2023/02/15 14:07


 私が好んで使用しているイタリアンレザーの一つ、ミネルバリスシオの事を紹介したいと思います。

 革産業が盛んなイタリアのトスカーナ州、フィレンツェにあるタンナー、バダラッシカルロ社(Badalassi Carlo)のミネルバリスシオという革なのですが、下にある写真はその色違い3色を並べて撮影したものです。革の裏面(トコ面)には、バダラッシカルロ社のマークがあります。写真でいうと、インディレザーのロゴの下に数字とマークがあるのがそれです。

 この革は、その名のリスシオ(日本語では、なめらか、スムース)の意味合いのとおり表面がシボでななく、つるっとしたフラットな表面の革で、しっとりとした滑らかさ、柔らかさがあります。同じバダラッシカルロ社にミネルバボックスという革がありますが、こちらはシボ加工されています。どちらもとても良い革ですが、どちらかと言えば今のところ私はリスシオの方が好きです。フラットな表面が使い込むうちにツヤツヤにエイジングしていくのが良いです。

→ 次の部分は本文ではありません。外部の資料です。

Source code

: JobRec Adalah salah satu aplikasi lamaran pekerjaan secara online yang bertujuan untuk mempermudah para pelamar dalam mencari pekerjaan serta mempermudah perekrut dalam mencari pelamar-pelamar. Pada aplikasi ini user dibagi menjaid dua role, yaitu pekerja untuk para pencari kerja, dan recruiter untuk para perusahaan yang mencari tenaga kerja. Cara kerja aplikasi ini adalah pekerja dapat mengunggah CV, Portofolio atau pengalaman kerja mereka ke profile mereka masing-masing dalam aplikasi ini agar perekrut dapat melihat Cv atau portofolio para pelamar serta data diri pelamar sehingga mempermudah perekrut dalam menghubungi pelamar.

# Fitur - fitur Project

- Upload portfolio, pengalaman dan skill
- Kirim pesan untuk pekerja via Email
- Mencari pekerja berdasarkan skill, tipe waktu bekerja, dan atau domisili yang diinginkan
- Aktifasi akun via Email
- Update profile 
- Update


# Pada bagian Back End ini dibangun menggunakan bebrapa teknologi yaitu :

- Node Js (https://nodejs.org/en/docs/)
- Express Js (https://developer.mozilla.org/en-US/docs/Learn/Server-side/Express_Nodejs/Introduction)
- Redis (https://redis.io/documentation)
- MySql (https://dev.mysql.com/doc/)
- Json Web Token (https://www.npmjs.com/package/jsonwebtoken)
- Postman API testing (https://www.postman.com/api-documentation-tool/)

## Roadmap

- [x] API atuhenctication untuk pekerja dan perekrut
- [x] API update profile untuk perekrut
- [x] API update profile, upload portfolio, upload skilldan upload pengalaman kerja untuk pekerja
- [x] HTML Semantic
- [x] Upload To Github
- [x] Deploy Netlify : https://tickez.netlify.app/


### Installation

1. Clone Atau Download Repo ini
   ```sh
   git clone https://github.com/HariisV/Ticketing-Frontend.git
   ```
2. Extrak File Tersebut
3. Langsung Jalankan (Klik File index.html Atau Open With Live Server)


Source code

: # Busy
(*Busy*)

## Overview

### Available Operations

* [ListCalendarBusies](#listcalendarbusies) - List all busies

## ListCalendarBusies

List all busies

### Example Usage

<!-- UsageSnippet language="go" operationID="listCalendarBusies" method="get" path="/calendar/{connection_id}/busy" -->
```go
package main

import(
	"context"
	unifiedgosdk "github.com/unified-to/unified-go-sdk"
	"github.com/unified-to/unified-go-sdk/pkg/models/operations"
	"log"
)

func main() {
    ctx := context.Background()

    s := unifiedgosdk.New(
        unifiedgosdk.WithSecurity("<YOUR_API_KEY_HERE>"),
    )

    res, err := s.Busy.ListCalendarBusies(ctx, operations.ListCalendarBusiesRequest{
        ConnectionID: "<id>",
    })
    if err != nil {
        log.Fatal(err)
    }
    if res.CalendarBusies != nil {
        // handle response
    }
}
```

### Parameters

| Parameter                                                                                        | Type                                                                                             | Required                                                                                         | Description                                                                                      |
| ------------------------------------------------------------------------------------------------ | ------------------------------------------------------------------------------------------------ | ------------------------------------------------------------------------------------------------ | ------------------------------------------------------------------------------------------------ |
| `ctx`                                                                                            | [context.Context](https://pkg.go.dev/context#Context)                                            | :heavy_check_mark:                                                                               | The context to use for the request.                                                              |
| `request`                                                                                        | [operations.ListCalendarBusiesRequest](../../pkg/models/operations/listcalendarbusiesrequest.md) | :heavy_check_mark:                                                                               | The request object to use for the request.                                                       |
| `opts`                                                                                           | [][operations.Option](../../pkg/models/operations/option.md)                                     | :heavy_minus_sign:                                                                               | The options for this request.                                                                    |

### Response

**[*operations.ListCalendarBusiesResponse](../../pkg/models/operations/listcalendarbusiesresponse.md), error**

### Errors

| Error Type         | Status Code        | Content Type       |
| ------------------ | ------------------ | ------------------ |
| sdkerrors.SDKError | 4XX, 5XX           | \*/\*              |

 でも、カットしたり縫ったり、作品が完成するまでにとても気を使うのです。表面がスムースな革ですので、誤って手の爪が強く当たってしまったり、隣り合わせの革パーツの縫い糸が少し強く当たると、表面に跡がつくのです。そういうのはキズではないと革に理解のある方はおっしゃってくれますが、完成までは製作に伴う跡はできるだけ付けたくないのです。シボ加工のミネルバボックスの方がこのあたりは少し楽なんだろうなと思います。という思いでネットで革商品を見るとミネルバリスシオを使ったものよりミネルバボックスを使用した製品の方が多く感じてしまう私です。



 
 製作中に革に跡をつけないように、こんな感じになります。上の写真はフマートフォンホルダーを作るために手縫いをしている場面です。ベルトループの跡が付かないように、とても粘着力の弱いマスキングテープで養生します。
 インディレザーのインスタやツイッターの写真にマスキングテープが貼られた革の写真が登場するのはこういった理由なのです。